Ans: Yes, you are required to file a tax return on ITR-2 for the financial year if you have received income from SWP (Systematic Withdrawal Plan) on your mutual fund investment. SWP income is considered as capital gains and needs to be reported in your income tax return.

Reporting SWP Income in ITR-2
In ITR-2, you need to report SWP income under the head "Income from Capital Gains." Here's how to report it:

Calculate Capital Gains: Determine the capital gains on your mutual fund investment from which you received the SWP income. Capital gains can be either short-term or long-term, depending on the holding period of the mutual fund units.
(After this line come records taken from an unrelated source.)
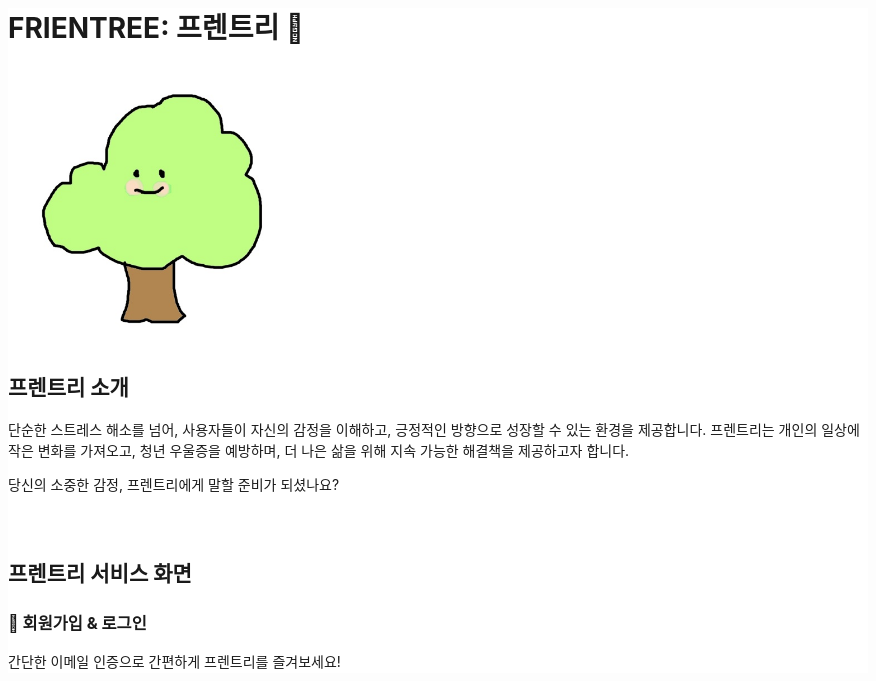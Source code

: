 # FRIENTREE: 프렌트리 🌳

<img src="/assets/image/Freeee.jpg" width="300">

<br/>

## 프렌트리 소개

 단순한 스트레스 해소를 넘어, 사용자들이 자신의 감정을 이해하고, 긍정적인 방향으로 성장할 수 있는 환경을 제공합니다.
 프렌트리는 개인의 일상에 작은 변화를 가져오고, 청년 우울증을 예방하며, 더 나은 삶을 위해 지속 가능한 해결책을 제공하고자 합니다.

 당신의 소중한 감정, 프렌트리에게 말할 준비가 되셨나요?

<br/>

## 프렌트리 서비스 화면

### 📝 회원가입 & 로그인

  간단한 이메일 인증으로 간편하게 프렌트리를 즐겨보세요!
Select the Appropriate Schedule: In ITR-2, navigate to Schedule CG (Capital Gains). Here, you need to fill in the details of your capital gains from different sources, including mutual funds.

Enter Details of Mutual Fund Transactions: Provide details of the mutual fund investment from which you received the SWP income. Include information such as the name of the mutual fund, sale consideration (amount received through SWP), and cost of acquisition.

Calculate Taxable Capital Gains: Calculate the taxable capital gains by deducting the cost of acquisition (purchase price) from the sale consideration (SWP amount). Depending on the holding period, apply the applicable tax rates for short-term or long-term capital gains.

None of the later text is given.